First off, I will be posting more often.  Secondly, I thought I’d take this opportunity to talk about my tarot dreams – both literally and metaphorically.

I had a dream of tarot about a week ago.  I don’t have them often.  In the dream, I was in a room filled with people I knew from an earlier stage in my life–classmates from high school.  I was passing out to each person – from a standard deck (though not a specific deck) – a tarot card which was associated with his or her personality.  I did not actually take notice of which card I was passing out to which person, but it was assumed that the tarot knew the answers and the appropriate card would be assigned to the right person.  Afterward, we were all trying to decide which card we might consider indicative of the term “drama queen.”

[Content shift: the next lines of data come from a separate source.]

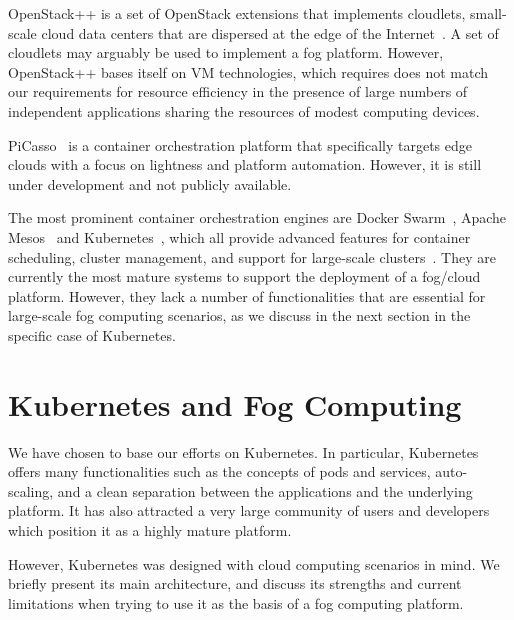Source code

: \documentclass[letterpaper,twocolumn,10pt]{article}
\begin{document}

OpenStack++ is a set of OpenStack extensions that implements
cloudlets, small-scale cloud data centers that are dispersed at the
edge of the Internet~\cite{openstackplusplus}. A set of cloudlets may
arguably be used to implement a fog platform. However, OpenStack++
bases itself on VM technologies, which requires does not match our
requirements for resource efficiency in the presence of large numbers
of independent applications sharing the resources of modest computing
devices.

PiCasso~\cite{picasso} is a container orchestration platform that
specifically targets edge clouds with a focus on lightness and
platform automation. However, it is still under development and not
publicly available.

The most prominent container orchestration engines are Docker
Swarm~\cite{swarm}, Apache Mesos~\cite{mesos} and
Kubernetes~\cite{burns2016borg}, which all provide advanced features
for container scheduling, cluster management, and support for
large-scale clusters~\cite{kub-vs-swarm}. They are currently the most
mature systems to support the deployment of a fog/cloud
platform. However, they lack a number of functionalities that are
essential for large-scale fog computing scenarios, as we discuss in
the next section in the specific case of Kubernetes.

  
\section{Kubernetes and Fog Computing}\label{sec:kube}

We have chosen to base our efforts on Kubernetes.  In particular,
Kubernetes offers many functionalities such as the concepts of pods
and services, auto-scaling, and a clean separation between the
applications and the underlying platform. It has also attracted a very
large community of users and developers which position it as a highly
mature platform. 

However, Kubernetes was designed with cloud computing scenarios in
mind. We briefly present its main architecture, and discuss its
strengths and current limitations when trying to use it as the basis
of a fog computing platform.
\end{document}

In reality, I might suggest the Queen of Cups for her abundance of watery emotion, but in the dream we agreed upon the Devil.  An interesting, and rather telling, choice.  So who might have the Devil card, according to his or her personality?  Well, I could only think of one person, and she wasn’t there, and no one else had the card.  I, being the only one not holding a card at the time, wondered if rather it should have been me – the Devil still resting somewhere in the pile.

Interestingly enough, I have a nontraditional tarot deck (The Tarot of Transformation) with a card that is termed/keyworded “The Drama Queen” (pictured above).  Strange, considering the card is neither the Devil nor Queen of Cups, but the 7 of Cups, a card most often associated with an overwhelming number of choices, or abundance/excess, or perhaps confusion.  Hmm…it’s beginning to make some sense.

These are all issues I’m dealing with right now.  But pray tell, how am I being a drama queen?  True, I’m becoming outwardly frustrated at times, but I’m not throwing temper tantrums like a two-year-old (I hope).  The young woman pictured in this card is dressed in her finest, quite like a princess, or queen (complete with crown) and gazing at herself in a floor-length mirror (okay, this is ringing more than a few bells).  So she may be vain – I won’t lie, I am! – but the drama?  Notice she is on a stage of sorts, in front of a crowd, her self-scrutiny and vanity not only mirrored to herself but on display for an audience of people.  They could be anyone – peers, co-workers, family, friends, strangers.  The point is they are witnesses, and she is center-stage and most conspicuous in her opulence, her overstatedness.  Anything not outwardly obvious or superficial can also be seen – all her actions, emotions and thoughts (to any extent that they show) will be witnessed by everyone around her.  As if she weren’t more than capable of passing judgment on herself.

I’ll admit, this sounds familiar.  And it might to many of you, as well.  Perhaps we don’t mean to be drama queens, and can’t help it.  We are not all attention-grabbers (though I’ll admit I tend to wear eye-catching clothing, but that is not why I do it).  For some of us, very few parts of our personalities scream “attention-whore, ho!” or beg to be gawked at.  But some of us are drama queens by nature, rather than by choice.  Some of us dress to impress not because we want the attention, but because we want the look; some of us emote when we’re trying not to, or overreact when we’re trying to remain stable.  We cry at the drop of a hat when no one’s looking, and are over-sensitive to even the tiniest hint that someone we respect is upset with us.  We earn social stigma for being shy as opposed to being loud, because others think we are being exclusive.  And when we make mistakes, people notice and judge – or at least, we trick ourselves into thinking they do, when it is us who can’t handle the pressure, the workload, the confusion, the abundance, the emotion.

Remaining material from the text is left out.